§ **Brief**:
The required output is all lines below that contain the word "false".

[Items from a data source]
■ ■ ■

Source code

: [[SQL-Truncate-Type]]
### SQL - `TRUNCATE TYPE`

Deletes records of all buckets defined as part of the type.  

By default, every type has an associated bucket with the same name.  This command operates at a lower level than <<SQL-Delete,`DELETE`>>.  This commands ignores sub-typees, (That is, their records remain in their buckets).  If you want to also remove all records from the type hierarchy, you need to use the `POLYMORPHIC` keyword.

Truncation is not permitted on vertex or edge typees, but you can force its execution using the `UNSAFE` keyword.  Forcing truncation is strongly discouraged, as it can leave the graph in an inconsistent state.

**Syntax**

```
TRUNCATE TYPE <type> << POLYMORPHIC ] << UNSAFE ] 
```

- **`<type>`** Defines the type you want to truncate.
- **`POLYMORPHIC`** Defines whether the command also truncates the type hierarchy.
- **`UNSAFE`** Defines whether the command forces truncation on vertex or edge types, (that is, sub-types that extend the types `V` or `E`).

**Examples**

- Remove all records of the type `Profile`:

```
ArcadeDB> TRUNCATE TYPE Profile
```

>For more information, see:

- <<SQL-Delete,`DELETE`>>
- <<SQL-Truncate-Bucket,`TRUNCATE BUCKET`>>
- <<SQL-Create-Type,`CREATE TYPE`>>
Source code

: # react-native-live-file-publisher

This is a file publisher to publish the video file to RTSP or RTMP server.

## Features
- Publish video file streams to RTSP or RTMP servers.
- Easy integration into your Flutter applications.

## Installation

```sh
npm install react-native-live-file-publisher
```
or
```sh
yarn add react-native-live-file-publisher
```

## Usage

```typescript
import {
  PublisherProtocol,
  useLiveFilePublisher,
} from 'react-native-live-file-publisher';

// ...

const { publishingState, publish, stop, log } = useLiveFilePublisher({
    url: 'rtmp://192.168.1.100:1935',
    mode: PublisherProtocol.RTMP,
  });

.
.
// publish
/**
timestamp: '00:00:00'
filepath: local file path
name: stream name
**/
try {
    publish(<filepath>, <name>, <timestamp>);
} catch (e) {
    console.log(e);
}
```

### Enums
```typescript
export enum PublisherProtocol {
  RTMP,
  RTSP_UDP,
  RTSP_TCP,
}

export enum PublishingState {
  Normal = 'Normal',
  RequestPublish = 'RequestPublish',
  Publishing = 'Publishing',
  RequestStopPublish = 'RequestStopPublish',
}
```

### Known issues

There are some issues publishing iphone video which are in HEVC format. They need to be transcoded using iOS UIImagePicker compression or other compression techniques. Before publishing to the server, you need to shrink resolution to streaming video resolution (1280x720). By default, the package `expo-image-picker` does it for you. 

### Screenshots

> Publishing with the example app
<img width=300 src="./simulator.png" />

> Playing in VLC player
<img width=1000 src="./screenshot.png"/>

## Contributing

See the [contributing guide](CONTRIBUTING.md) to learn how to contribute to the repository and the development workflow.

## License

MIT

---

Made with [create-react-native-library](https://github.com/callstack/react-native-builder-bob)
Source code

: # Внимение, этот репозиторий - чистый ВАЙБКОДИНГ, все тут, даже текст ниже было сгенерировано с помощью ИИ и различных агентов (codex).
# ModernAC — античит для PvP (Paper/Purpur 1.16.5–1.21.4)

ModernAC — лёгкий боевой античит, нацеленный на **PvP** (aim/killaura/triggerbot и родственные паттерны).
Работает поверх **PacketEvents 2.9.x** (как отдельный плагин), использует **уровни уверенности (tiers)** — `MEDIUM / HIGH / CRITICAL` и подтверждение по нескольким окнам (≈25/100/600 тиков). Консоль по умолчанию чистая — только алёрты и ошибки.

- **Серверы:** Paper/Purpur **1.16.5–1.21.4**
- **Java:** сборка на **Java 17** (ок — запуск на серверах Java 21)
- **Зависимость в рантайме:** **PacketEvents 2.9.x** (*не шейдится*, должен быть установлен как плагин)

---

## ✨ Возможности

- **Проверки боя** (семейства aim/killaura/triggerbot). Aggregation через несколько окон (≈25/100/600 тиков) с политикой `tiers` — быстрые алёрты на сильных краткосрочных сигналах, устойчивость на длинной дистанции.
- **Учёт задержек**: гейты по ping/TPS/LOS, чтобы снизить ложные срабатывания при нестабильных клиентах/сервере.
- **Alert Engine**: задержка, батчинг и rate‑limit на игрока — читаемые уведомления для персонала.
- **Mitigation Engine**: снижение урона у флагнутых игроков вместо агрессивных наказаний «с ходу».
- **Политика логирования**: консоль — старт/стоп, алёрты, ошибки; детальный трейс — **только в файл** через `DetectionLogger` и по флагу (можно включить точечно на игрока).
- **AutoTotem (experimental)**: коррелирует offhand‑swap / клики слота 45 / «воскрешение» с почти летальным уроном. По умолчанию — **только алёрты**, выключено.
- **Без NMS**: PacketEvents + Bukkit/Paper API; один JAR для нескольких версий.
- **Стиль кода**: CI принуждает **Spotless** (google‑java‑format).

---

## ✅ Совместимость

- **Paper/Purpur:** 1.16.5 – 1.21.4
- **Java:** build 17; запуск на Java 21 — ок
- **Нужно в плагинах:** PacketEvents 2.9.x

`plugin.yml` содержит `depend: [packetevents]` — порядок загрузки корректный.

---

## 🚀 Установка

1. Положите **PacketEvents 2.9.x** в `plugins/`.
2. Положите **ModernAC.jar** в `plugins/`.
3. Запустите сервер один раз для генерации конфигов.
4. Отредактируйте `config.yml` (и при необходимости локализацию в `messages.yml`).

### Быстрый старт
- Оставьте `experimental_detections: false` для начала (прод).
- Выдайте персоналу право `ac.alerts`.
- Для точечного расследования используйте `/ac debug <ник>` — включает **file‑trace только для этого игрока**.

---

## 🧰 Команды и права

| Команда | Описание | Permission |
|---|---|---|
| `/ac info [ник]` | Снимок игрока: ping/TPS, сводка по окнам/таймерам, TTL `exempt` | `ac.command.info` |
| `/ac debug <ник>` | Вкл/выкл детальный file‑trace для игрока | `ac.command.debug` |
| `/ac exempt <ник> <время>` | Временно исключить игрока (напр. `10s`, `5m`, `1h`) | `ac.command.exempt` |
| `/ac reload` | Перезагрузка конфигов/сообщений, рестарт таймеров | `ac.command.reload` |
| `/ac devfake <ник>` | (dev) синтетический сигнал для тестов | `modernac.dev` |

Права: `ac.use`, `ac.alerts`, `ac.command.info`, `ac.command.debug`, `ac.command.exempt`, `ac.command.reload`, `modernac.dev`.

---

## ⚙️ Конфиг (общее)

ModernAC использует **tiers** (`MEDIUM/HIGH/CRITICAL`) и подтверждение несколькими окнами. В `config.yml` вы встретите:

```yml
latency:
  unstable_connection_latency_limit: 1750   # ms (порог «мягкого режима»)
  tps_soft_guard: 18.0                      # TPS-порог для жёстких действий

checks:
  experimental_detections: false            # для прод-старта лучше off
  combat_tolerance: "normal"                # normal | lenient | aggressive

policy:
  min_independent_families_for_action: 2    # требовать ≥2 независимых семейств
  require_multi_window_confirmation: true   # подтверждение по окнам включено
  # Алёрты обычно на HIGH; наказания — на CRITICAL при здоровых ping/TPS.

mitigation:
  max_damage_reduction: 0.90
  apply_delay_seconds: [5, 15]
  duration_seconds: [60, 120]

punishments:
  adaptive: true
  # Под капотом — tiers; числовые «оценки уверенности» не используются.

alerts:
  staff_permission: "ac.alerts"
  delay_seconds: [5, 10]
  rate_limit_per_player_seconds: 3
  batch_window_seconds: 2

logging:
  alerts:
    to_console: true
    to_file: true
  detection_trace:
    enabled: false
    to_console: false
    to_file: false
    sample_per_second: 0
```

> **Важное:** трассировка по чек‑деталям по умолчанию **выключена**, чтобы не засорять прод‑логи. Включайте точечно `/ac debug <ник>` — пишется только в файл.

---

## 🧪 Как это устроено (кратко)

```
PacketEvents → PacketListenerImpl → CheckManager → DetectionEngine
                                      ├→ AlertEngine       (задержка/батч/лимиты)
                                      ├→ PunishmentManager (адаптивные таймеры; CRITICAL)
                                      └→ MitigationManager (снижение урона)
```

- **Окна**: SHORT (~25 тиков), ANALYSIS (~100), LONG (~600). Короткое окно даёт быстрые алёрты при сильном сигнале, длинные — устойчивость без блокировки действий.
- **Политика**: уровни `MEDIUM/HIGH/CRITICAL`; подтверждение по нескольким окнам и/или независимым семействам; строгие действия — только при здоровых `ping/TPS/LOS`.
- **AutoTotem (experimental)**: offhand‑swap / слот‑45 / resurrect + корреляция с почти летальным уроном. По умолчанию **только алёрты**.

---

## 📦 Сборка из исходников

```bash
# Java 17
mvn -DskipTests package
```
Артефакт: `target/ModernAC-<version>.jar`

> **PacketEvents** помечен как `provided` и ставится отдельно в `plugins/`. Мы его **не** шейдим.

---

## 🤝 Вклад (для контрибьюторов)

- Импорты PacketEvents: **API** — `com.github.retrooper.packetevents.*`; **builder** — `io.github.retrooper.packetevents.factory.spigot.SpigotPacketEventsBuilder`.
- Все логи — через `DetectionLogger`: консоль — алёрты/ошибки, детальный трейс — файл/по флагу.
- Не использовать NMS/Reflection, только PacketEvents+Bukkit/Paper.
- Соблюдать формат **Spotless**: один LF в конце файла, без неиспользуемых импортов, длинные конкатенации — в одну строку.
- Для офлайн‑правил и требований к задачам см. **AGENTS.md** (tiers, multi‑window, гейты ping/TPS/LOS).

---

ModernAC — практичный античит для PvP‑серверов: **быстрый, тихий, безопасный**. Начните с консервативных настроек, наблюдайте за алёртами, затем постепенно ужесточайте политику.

■ ■ ■

§ **Result for this exercise**:
- Оставьте `experimental_detections: false` для начала (прод).
  experimental_detections: false            # для прод-старта лучше off
    enabled: false
    to_console: false
    to_file: false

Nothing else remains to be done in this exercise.